Published 19 May 2018

Venezuelan embassies around the world announced the opening of polls with photos of voters participating in the 2019-2025 elections.

Venezuelans are arriving at polling stations around the world, beginning with Australia, China, India and Malaysia, Foreign Minister Jorge Arreaza announced late Saturday, to cast their votes in the May 20 presidential elections.


Venezuela: CEELA Delivers Final Pre-Election Audit Report

"#20M's Venezuelan electoral process starts. Australia, China, India, Malaysia have already begun to receive Venezuelans to legitimately exercise their right to vote," Arreaza posted on his official Twitter account.

The minister's message comes just hours after tweets began emerging from embassies with pictures of voters participating in the 2019-2025 presidential elections.

Immigrants in Beijing and Hong Kong were among the first to cast their ballots.


Russian Federation is ready for the electoral process in Moscow, where 270 people are registered to vote.

Charge d'Affaires Daniel Gasparri is the first Venezuelan to exercise the vote abroad, in Australia. 

Open voting process in Beijing, People's Republic of China.

Ambassador Augusto Montiel exercises his right to vote in New Delhi. 

Start of the electoral process in Vietnam.

Venezuelan nationals start the electoral process in Qatar.

The Embassy of the Bolivarian Republic of Venezuela in the United Arab Emirates begins the process of voting 2018. 

Venezuelan citizens in Belarus turn out to exercise their right to vote.

Electoral Process in the Embassy of the Bolivarian Republic of Venezuela in Jakarta, Indonesia commences. 

Voting begins at the Venezuelan Embassy in the Republic of Korea.

In Venezuela itself, polling stations open at 6:00 am local time and millions are expected to turn out to vote. The electorate traditionally celebrates the elections with festivals, dancing and music.

Venezuelans consider their right to vote an honor and a privilege, and the state supports these sentiments by scheduling elections on a Sunday, a day generally observed as one of rest and spent with family and friends.

According to the head of the Latin American Council on Electoral Experts (Ceela), Nicanor Moscoso, the Ceela delegation has met with experts and candidates and confirmed "harmony in the electoral process."

Ceela member Guillermo Reyes said the delegation participated – along with a representative of all parties involved – in 14 audits of the digital electoral system.
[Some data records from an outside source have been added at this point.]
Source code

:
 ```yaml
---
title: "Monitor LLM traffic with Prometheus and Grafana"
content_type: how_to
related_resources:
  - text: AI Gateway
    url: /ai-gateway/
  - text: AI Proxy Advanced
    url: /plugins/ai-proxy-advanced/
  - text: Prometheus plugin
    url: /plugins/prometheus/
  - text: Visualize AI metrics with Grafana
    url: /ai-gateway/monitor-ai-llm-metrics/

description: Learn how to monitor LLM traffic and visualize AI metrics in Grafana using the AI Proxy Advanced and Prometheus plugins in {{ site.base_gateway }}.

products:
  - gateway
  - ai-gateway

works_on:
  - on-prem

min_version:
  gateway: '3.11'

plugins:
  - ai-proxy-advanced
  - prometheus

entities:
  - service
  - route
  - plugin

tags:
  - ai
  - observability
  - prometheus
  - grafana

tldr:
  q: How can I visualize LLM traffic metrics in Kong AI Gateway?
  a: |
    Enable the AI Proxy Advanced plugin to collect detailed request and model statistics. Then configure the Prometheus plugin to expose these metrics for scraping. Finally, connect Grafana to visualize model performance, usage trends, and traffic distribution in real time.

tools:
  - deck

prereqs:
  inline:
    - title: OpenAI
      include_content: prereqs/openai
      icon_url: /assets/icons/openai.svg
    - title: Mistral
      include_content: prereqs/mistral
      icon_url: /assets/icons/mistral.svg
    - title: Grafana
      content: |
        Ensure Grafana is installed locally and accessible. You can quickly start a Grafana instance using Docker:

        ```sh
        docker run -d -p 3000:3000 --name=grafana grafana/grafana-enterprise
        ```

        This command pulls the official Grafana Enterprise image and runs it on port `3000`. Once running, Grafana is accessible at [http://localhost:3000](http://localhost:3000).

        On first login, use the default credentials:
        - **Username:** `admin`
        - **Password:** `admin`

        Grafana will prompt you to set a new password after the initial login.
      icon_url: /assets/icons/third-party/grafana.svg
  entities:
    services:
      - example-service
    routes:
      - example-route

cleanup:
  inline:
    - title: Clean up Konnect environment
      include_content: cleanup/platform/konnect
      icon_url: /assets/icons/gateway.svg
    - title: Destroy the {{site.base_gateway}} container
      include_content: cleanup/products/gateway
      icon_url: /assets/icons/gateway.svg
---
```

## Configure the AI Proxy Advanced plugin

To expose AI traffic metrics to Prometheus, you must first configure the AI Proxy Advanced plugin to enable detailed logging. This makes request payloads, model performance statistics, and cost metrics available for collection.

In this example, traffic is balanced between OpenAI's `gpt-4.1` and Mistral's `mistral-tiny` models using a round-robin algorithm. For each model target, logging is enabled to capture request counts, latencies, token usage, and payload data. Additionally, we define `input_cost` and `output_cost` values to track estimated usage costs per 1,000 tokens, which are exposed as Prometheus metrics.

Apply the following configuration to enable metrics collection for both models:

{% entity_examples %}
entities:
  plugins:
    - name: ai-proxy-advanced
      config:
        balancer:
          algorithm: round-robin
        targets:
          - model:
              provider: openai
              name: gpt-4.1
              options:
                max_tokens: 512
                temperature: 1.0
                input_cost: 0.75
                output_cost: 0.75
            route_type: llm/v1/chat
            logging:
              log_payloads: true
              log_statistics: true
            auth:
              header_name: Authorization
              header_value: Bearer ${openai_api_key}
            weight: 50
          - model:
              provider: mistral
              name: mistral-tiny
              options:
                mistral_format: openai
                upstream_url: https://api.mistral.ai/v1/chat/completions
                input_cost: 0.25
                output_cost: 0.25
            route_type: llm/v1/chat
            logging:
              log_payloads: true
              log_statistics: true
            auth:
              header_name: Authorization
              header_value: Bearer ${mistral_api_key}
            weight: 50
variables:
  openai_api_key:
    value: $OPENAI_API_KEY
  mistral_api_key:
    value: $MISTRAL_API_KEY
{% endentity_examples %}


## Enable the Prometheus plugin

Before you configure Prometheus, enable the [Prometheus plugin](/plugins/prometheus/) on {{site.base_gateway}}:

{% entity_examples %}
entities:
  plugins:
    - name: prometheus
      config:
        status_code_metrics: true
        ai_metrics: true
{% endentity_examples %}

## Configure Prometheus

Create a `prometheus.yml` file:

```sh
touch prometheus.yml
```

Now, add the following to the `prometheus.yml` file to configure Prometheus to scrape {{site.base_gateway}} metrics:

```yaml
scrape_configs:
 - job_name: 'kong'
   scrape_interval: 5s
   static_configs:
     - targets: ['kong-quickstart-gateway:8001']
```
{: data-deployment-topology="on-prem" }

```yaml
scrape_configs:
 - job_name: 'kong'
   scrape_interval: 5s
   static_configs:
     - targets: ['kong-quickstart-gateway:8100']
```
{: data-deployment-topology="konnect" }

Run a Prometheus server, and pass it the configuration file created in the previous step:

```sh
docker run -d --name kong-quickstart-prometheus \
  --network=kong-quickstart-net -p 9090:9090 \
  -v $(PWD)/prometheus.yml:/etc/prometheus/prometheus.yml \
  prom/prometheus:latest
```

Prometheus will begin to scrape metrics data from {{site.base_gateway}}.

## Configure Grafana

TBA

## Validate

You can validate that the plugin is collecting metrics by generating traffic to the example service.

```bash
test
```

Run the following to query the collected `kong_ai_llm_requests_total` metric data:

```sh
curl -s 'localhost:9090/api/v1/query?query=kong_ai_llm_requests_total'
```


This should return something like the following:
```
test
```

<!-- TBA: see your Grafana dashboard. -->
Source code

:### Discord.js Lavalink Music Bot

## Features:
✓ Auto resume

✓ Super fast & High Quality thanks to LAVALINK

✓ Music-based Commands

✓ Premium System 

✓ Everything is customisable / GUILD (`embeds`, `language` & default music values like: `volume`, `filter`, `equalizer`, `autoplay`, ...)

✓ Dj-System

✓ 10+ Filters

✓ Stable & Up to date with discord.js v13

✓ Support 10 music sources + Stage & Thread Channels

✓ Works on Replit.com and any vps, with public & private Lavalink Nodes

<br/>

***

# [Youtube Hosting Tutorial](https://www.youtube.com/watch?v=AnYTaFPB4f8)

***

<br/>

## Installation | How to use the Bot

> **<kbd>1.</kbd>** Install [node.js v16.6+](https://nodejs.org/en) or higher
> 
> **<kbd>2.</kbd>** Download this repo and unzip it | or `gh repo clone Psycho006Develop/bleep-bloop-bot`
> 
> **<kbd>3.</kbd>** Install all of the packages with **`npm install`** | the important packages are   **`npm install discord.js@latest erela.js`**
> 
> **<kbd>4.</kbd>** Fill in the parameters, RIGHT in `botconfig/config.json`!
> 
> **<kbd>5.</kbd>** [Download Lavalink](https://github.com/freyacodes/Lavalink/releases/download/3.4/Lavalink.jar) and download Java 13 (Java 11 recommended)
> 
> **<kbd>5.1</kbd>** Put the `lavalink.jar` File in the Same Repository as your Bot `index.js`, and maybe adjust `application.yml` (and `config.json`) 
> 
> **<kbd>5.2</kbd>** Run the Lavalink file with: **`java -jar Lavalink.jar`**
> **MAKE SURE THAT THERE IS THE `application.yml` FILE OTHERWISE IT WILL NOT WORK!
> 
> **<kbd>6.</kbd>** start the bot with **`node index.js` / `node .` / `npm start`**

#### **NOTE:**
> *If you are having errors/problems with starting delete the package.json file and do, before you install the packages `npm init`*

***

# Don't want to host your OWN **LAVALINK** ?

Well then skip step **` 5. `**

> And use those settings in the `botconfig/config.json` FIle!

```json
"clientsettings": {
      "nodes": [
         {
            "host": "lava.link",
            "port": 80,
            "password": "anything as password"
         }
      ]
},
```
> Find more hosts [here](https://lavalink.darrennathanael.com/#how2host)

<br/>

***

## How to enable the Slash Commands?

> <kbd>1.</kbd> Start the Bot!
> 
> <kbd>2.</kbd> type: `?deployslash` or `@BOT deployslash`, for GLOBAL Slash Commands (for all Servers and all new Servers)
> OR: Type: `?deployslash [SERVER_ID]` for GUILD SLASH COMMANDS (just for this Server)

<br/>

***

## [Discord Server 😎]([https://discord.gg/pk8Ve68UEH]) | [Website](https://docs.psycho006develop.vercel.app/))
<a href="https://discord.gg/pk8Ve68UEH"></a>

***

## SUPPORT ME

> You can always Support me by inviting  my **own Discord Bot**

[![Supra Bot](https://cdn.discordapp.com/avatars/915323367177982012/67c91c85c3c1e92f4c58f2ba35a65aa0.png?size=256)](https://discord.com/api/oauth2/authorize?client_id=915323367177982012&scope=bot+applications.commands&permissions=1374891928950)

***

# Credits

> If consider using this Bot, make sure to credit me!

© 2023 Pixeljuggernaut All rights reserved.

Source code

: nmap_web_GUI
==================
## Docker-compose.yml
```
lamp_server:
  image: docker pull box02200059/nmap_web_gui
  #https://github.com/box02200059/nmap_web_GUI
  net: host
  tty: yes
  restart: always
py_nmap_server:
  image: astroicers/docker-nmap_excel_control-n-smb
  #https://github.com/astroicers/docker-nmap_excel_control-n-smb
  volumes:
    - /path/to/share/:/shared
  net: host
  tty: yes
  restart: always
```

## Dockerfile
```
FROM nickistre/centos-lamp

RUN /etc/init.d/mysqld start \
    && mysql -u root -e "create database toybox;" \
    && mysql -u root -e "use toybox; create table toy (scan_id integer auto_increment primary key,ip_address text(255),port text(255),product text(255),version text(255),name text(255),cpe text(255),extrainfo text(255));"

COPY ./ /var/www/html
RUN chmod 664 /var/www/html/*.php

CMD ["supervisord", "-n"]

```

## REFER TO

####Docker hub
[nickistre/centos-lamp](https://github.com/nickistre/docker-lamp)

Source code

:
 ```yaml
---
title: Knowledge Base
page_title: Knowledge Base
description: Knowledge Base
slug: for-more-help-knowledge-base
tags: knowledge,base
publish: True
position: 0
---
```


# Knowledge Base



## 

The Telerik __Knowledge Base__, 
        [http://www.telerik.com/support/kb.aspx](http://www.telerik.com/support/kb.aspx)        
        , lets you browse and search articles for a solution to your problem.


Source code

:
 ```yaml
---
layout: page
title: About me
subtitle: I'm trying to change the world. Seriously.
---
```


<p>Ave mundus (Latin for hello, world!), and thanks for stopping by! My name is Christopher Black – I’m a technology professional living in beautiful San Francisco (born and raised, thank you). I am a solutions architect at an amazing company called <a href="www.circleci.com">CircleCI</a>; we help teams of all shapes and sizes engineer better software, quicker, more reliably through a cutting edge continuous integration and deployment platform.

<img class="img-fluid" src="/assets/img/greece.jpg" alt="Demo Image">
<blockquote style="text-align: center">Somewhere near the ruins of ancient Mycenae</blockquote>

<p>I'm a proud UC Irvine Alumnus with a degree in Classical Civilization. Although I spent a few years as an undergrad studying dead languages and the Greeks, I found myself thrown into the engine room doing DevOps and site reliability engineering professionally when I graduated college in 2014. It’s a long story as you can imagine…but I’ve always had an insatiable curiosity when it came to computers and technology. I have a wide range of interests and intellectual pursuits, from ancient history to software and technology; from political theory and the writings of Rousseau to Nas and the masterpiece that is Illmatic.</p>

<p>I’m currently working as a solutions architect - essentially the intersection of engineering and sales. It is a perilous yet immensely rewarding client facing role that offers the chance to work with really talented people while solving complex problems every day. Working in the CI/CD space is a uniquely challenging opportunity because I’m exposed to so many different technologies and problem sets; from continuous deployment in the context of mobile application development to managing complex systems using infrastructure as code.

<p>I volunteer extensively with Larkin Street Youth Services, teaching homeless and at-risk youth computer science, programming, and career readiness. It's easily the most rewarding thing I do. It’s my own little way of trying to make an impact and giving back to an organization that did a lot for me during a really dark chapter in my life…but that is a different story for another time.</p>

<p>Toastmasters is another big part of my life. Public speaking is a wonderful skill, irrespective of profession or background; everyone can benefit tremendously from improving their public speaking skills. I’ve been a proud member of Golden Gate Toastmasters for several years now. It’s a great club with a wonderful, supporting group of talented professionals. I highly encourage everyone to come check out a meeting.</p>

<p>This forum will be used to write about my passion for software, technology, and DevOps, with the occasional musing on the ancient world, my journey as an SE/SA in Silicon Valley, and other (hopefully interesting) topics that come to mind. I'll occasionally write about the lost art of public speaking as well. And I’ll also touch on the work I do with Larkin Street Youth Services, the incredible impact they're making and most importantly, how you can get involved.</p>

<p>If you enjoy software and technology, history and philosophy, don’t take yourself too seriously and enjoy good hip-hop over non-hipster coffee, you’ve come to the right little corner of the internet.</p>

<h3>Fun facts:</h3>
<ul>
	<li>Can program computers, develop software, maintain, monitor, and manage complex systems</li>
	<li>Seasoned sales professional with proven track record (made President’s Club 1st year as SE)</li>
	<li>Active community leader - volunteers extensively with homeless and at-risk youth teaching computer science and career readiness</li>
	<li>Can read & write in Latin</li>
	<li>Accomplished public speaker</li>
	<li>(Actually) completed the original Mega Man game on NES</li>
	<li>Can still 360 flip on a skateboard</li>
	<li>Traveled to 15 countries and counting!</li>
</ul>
All audits have been streamed live through the National Electoral Council's website.    

In a televised statement on Friday, Venezuelan President Nicolas Maduro vowed to respect the election results, no matter the outcome: "I will accept the electoral results – whatever they are – of the popular will expressed through the vote on Sunday."

International observers welcomed Maduro's announcement.